What is needed: Each record below needs to be copied out exactly as it stands.

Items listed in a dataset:
******

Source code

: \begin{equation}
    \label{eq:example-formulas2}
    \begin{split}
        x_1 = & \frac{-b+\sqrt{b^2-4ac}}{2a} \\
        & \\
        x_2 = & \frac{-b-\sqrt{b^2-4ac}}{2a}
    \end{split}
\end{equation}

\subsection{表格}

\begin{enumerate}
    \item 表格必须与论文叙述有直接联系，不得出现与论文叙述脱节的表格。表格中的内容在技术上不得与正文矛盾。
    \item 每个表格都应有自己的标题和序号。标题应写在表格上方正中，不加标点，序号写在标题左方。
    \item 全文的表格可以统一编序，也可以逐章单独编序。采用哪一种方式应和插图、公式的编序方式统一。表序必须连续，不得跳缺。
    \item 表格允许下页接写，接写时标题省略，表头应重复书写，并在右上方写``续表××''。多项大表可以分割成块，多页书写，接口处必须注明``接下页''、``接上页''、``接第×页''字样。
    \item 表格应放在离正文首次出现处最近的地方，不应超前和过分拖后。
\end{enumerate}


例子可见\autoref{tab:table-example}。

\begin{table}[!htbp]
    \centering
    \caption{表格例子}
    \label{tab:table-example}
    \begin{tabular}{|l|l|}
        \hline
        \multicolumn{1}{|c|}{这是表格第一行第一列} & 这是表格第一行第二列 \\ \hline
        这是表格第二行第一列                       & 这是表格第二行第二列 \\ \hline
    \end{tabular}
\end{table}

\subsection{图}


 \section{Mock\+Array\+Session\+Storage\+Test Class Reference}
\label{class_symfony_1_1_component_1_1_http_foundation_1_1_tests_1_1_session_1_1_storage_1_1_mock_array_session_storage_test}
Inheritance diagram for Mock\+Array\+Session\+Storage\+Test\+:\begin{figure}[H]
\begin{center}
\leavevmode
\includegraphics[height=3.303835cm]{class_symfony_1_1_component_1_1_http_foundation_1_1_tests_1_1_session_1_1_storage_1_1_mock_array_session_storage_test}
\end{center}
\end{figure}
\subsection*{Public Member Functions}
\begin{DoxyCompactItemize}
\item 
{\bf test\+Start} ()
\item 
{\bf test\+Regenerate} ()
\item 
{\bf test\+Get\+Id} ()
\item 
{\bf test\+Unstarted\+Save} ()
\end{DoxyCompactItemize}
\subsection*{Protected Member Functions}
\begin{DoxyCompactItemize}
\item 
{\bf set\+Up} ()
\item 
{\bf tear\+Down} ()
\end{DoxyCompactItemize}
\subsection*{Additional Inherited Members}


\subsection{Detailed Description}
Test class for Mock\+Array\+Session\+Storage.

******

Output for this task:
Source code

: \begin{equation}
    \label{eq:example-formulas2}
    \begin{split}
        x_1 = & \frac{-b+\sqrt{b^2-4ac}}{2a} \\
        & \\
        x_2 = & \frac{-b-\sqrt{b^2-4ac}}{2a}
    \end{split}
\end{equation}

\subsection{表格}

\begin{enumerate}
    \item 表格必须与论文叙述有直接联系，不得出现与论文叙述脱节的表格。表格中的内容在技术上不得与正文矛盾。
    \item 每个表格都应有自己的标题和序号。标题应写在表格上方正中，不加标点，序号写在标题左方。
    \item 全文的表格可以统一编序，也可以逐章单独编序。采用哪一种方式应和插图、公式的编序方式统一。表序必须连续，不得跳缺。
    \item 表格允许下页接写，接写时标题省略，表头应重复书写，并在右上方写``续表××''。多项大表可以分割成块，多页书写，接口处必须注明``接下页''、``接上页''、``接第×页''字样。
    \item 表格应放在离正文首次出现处最近的地方，不应超前和过分拖后。
\end{enumerate}


例子可见\autoref{tab:table-example}。

\begin{table}[!htbp]
    \centering
    \caption{表格例子}
    \label{tab:table-example}
    \begin{tabular}{|l|l|}
        \hline
        \multicolumn{1}{|c|}{这是表格第一行第一列} & 这是表格第一行第二列 \\ \hline
        这是表格第二行第一列                       & 这是表格第二行第二列 \\ \hline
    \end{tabular}
\end{table}

\subsection{图}


 \section{Mock\+Array\+Session\+Storage\+Test Class Reference}
\label{class_symfony_1_1_component_1_1_http_foundation_1_1_tests_1_1_session_1_1_storage_1_1_mock_array_session_storage_test}
Inheritance diagram for Mock\+Array\+Session\+Storage\+Test\+:\begin{figure}[H]
\begin{center}
\leavevmode
\includegraphics[height=3.303835cm]{class_symfony_1_1_component_1_1_http_foundation_1_1_tests_1_1_session_1_1_storage_1_1_mock_array_session_storage_test}
\end{center}
\end{figure}
\subsection*{Public Member Functions}
\begin{DoxyCompactItemize}
\item 
{\bf test\+Start} ()
\item 
{\bf test\+Regenerate} ()
\item 
{\bf test\+Get\+Id} ()
\item 
{\bf test\+Unstarted\+Save} ()
\end{DoxyCompactItemize}
\subsection*{Protected Member Functions}
\begin{DoxyCompactItemize}
\item 
{\bf set\+Up} ()
\item 
{\bf tear\+Down} ()
\end{DoxyCompactItemize}
\subsection*{Additional Inherited Members}


\subsection{Detailed Description}
Test class for Mock\+Array\+Session\+Storage.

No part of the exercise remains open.